Batalla and Sala, on the basis of sediment yields from 22 selected streams draining areas from 10 to 10,000 ha., demonstrated a curvilinear relation between specific sediment yield and basin area, with a maximum recorded at an intermediate basin area. They noted the parallel trend discovered by Church and Slaymaker (1989) and speculated that in the Spanish data it was the intensity of late glacial periglacial processes that had generated exceptional sediment availability and that this slug of sediment is still making its way to the ocean.
Throne and Conacher used data on sediment accumulation from 24 hillslope catchments to estimate rates of soil loss. Inbar continued his analysis of boulder transport in the upperJordan River and concluded that catastrophic floods are the effective modifiers of fluvial landforms.
Psuty calculated annual sediment budgets for a series of coastal sections at Sandy Hook, New Jersey and was thereby able to plot the shifting locus of maximum sediment loss over time. The influence of beach nourishment sources could also be plotted over time.
Slaymaker discussed the land management implications of sediment budgetting and illustrated with reference to various scales of analysis in North America.

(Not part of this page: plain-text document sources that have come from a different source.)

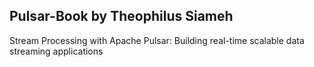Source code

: ## Pulsar-Book by Theophilus Siameh

Stream Processing with Apache Pulsar: Building real-time scalable data streaming applications 
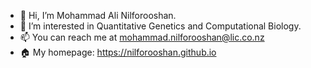 - 👋 Hi, I’m Mohammad Ali Nilforooshan.
- 👀 I’m interested in Quantitative Genetics and Computational Biology.
- 📫 You can reach me at <mohammad.nilforooshan@lic.co.nz>
- 🏠 My homepage: https://nilforooshan.github.io

<!---
nilforooshan/nilforooshan is a ✨ special ✨ repository because its `README.md` (this file) appears on your GitHub profile.
You can click the Preview link to take a look at your changes.
--->
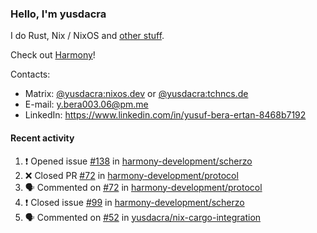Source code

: ### Hello, I'm yusdacra

I do Rust, Nix / NixOS and [other stuff](https://yusdacra.gitlab.io/about).

Check out [Harmony](https://github.com/harmony-development)!

Contacts:
- Matrix: [@yusdacra:nixos.dev](https://matrix.to/#/@yusdacra:nixos.dev) or [@yusdacra:tchncs.de](https://matrix.to/#/@yusdacra:tchncs.de)
- E-mail: y.bera003.06@pm.me
- LinkedIn: https://www.linkedin.com/in/yusuf-bera-ertan-8468b7192

#### Recent activity

<!--START_SECTION:activity-->
1. ❗️ Opened issue [#138](https://github.com/harmony-development/scherzo/issues/138) in [harmony-development/scherzo](https://github.com/harmony-development/scherzo)
2. ❌ Closed PR [#72](https://github.com/harmony-development/protocol/pull/72) in [harmony-development/protocol](https://github.com/harmony-development/protocol)
3. 🗣 Commented on [#72](https://github.com/harmony-development/protocol/issues/72) in [harmony-development/protocol](https://github.com/harmony-development/protocol)
4. ❗️ Closed issue [#99](https://github.com/harmony-development/scherzo/issues/99) in [harmony-development/scherzo](https://github.com/harmony-development/scherzo)
5. 🗣 Commented on [#52](https://github.com/yusdacra/nix-cargo-integration/issues/52) in [yusdacra/nix-cargo-integration](https://github.com/yusdacra/nix-cargo-integration)
<!--END_SECTION:activity-->
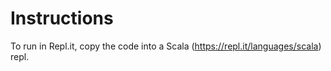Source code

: # Instructions

To run in Repl.it, copy the code into a Scala (https://repl.it/languages/scala) repl.

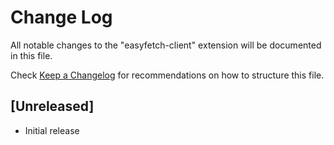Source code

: # Change Log

All notable changes to the "easyfetch-client" extension will be documented in this file.

Check [Keep a Changelog](http://keepachangelog.com/) for recommendations on how to structure this file.

## [Unreleased]

- Initial release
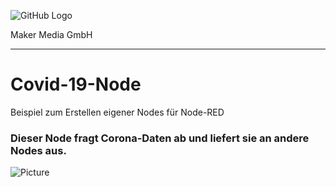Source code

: ![GitHub Logo](http://www.heise.de/make/icons/make_logo.png)

Maker Media GmbH
*** 

# Covid-19-Node
Beispiel zum Erstellen eigener Nodes für Node-RED

### Dieser Node fragt Corona-Daten ab und liefert sie an andere Nodes aus.

![Picture](https://github.com/MakeMagazinDE/DIYDiascanner/blob/master/covid19_testrun.png)
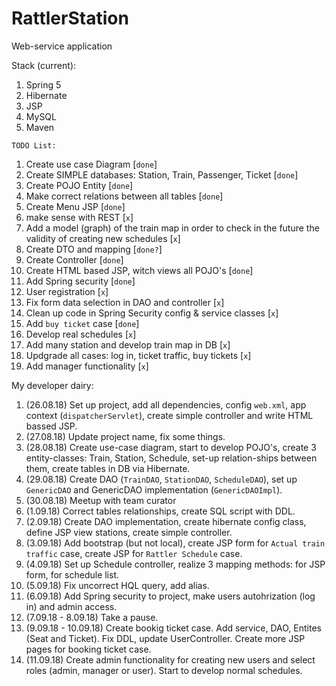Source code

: # RattlerStation
Web-service application

Stack (current): 
  1. Spring 5
  2. Hibernate
  3. JSP
  4. MySQL
  5. Maven
  

`TODO List:`

1. Create use case Diagram [`done`]
2. Create SIMPLE databases: Station, Train, Passenger, Ticket [`done`]
3. Create POJO Entity [`done`]
4. Make correct relations between all tables [`done`]
5. Create Menu JSP [`done`]
6. make sense with REST [`x`]
7. Add a model (graph) of the train map in order to check in the future the validity of creating new schedules [`x`]
8. Create DTO and mapping [`done?`]
9. Create Controller [`done`]
10. Create HTML based JSP, witch views all POJO's [`done`]
11. Add Spring security [`done`]
12. User registration [`x`]
13. Fix form data selection in DAO and controller [`x`]
14. Clean up code in Spring Security config & service classes [`x`]
15. Add `buy ticket` case [`done`]
16. Develop real schedules [`x`]
17. Add many station and develop train map in DB [`x`]
18. Updgrade all cases: log in, ticket traffic, buy tickets [`x`]
19. Add manager functionality [`x`]

My developer dairy:

1. (26.08.18) Set up project, add all dependencies, config `web.xml`, app context (`dispatcherServlet`), create simple controller and write HTML bassed JSP.
2. (27.08.18) Update project name, fix some things.   
3. (28.08.18) Create use-case diagram, start to develop POJO's, create 3 entity-classes: Train, Station, Schedule, set-up relation-ships between them, create tables in DB via Hibernate.
4. (29.08.18) Create DAO (`TrainDAO`, `StationDAO`, `ScheduleDAO`), set up `GenericDAO` and GenericDAO implementation (`GenericDAOImpl`).
5. (30.08.18) Meetup with team curator
6. (1.09.18) Correct tables relationships, create SQL script with DDL.
7. (2.09.18) Create DAO implementation, create hibernate config class, define JSP view stations, create simple controller.
8. (3.09.18) Add bootstrap (but not local), create JSP form for `Actual train traffic` case, create JSP for `Rattler Schedule` case.
9. (4.09.18) Set up Schedule controller, realize 3 mapping methods: for JSP form, for schedule list.
10. (5.09.18) Fix uncorrect HQL query, add alias.
11. (6.09.18) Add Spring security to project, make users autohrization (log in) and admin access.
12. (7.09.18 - 8.09.18) Take a pause. 
13. (9.09.18 - 10.09.18) Create bookig ticket case. Add service, DAO, Entites (Seat and Ticket). Fix DDL, update UserController. Create more JSP pages for booking ticket case.
14. (11.09.18) Create admin functionality for creating new users and select roles (admin, manager or user). Start to develop normal schedules.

Although the number of contributions to this session was disappointingly small, the presentations were coherent and had the following common denominators:
- The importance of scale effects in sediment budgetting
- The value of quantitative sediment budgets
- The applied significance of sediment yield and budget studies and
- The flexibility of the sediment budget approach as applied to suspended sediment transport, bedload transport and coastal longshore processes.